[Task inputs]

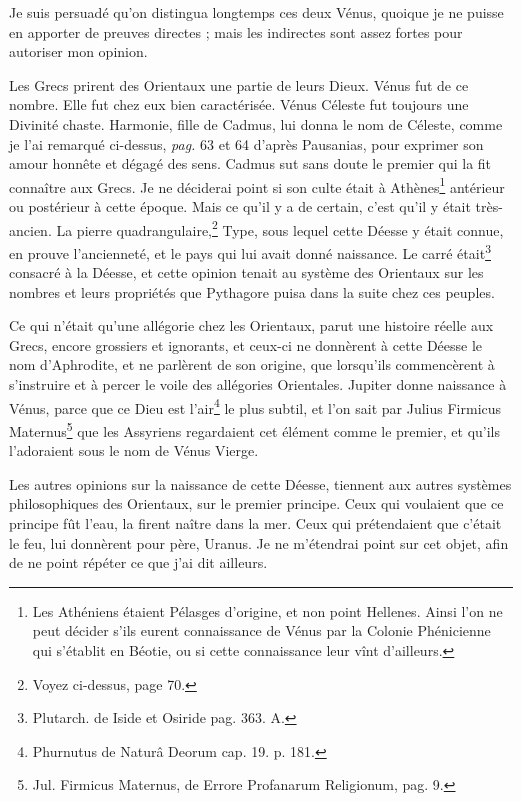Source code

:\documentclass[a4paper, 18pt, oneside]{article}
\begin{document}
Je suis persuadé qu'on distingua longtemps ces deux Vénus, quoique je ne puisse en apporter de preuves directes ; mais les indirectes sont assez fortes pour autoriser mon opinion.

Les Grecs prirent des Orientaux une partie de leurs Dieux. Vénus fut de ce nombre. Elle fut chez eux bien caractérisée. Vénus Céleste fut toujours une Divinité chaste. Harmonie, fille de Cadmus, lui donna le nom de Céleste, comme je l'ai remarqué ci-dessus, \emph{pag.} 63 et 64 d'après Pausanias, pour exprimer son amour honnête et dégagé des sens. Cadmus sut sans doute le premier qui la fit connaître aux Grecs. Je ne déciderai point si son culte était à Athènes\footnote{Les Athéniens étaient Pélasges d'origine, et non point Hellenes. Ainsi l'on ne peut décider s'ils eurent connaissance de Vénus par la Colonie Phénicienne qui s'établit en Béotie, ou si cette connaissance leur vînt d'ailleurs.} antérieur ou postérieur à cette époque. Mais ce qu'il y a de certain, c'est qu'il y était très-ancien. La pierre quadrangulaire,\footnote{Voyez ci-dessus, page 70.} Type, sous lequel cette Déesse y était connue, en prouve l'ancienneté, et le pays qui lui avait donné naissance. Le carré était\footnote{Plutarch. de Iside et Osiride pag. 363. A.} consacré à la Déesse, et cette opinion tenait au système des Orientaux sur les nombres et leurs propriétés que Pythagore puisa dans la suite chez ces peuples.

Ce qui n'était qu'une allégorie chez les Orientaux, parut une histoire réelle aux Grecs, encore grossiers et ignorants, et ceux-ci ne donnèrent à cette Déesse le nom d'Aphrodite, et ne parlèrent de son origine, que lorsqu'ils commencèrent à s'instruire et à percer le voile des allégories Orientales. Jupiter donne naissance à Vénus, parce que ce Dieu est l'air\footnote{Phurnutus de Naturâ Deorum cap. 19. p. 181.} le plus subtil, et l'on sait par Julius Firmicus Maternus\footnote{Jul. Firmicus Maternus, de Errore Profanarum Religionum, pag. 9.} que les Assyriens regardaient cet élément comme le premier, et qu'ils l'adoraient sous le nom de Vénus Vierge.

Les autres opinions sur la naissance de cette Déesse, tiennent aux autres systèmes philosophiques des Orientaux, sur le premier principe. Ceux qui voulaient que ce principe fût l'eau, la firent naître dans la mer. Ceux qui prétendaient que c'était le feu, lui donnèrent pour père, Uranus. Je ne m'étendrai point sur cet objet, afin de ne point répéter ce que j'ai dit ailleurs.
\end{document}
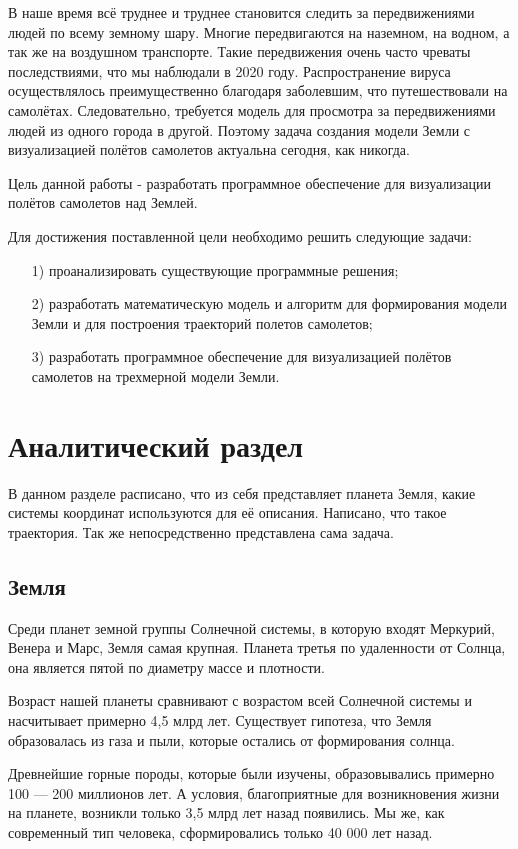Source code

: \documentclass[14pt, a4paper]{extarticle}
\begin{document}
	В наше время всё труднее и труднее становится следить за передвижениями людей по всему земному шару. Многие передвигаются на наземном, на водном, а так же на воздушном транспорте. Такие передвижения очень часто чреваты последствиями, что мы наблюдали в 2020 году. Распространение вируса осуществлялось преимущественно благодаря заболевшим, что путешествовали на самолётах. Следовательно, требуется модель для просмотра за передвижениями людей из одного города в другой. Поэтому задача создания модели Земли с визуализацией полётов самолетов актуальна сегодня, как никогда.\par
	
	Цель данной работы - разработать программное обеспечение для визуализации полётов самолетов над Землей.\par
	Для достижения поставленной цели необходимо решить следующие задачи:
	\begin{itemize}
		\item[1)] проанализировать существующие программные решения;
		\item[2)] разработать математическую модель и алгоритм для формирования модели Земли
		 и для построения траекторий полетов самолетов;
		 \item[3)] разработать программное обеспечение для визуализацией полётов самолетов на трехмерной модели Земли.
	\end{itemize}
	
	\clearpage
	\section{Аналитический раздел}
	В данном разделе расписано, что из себя представляет планета Земля, какие системы координат используются для её описания. Написано, что такое траектория. Так же непосредственно представлена сама задача.\par
	
	\subsection{Земля}
	Среди планет земной группы Солнечной системы, в которую входят Меркурий, Венера и Марс, Земля самая крупная. Планета третья по удаленности от Солнца, она является пятой по диаметру массе и плотности.\par
	Возраст нашей планеты сравнивают с возрастом всей Солнечной системы и насчитывает примерно 4,5 млрд лет. Существует гипотеза, что Земля образовалась из газа и пыли, которые остались от формирования солнца.\par
	Древнейшие горные породы, которые были изучены, образовывались примерно
	100 — 200 миллионов лет. А условия, благоприятные для возникновения жизни на планете, возникли только 3,5 млрд лет назад появились. Мы же, как современный тип человека, сформировались только 40 000 лет назад.\par
	
\end{document}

[/Task inputs]

In the data above, how many lines contain the word "формирования"? Only the number is wanted.

2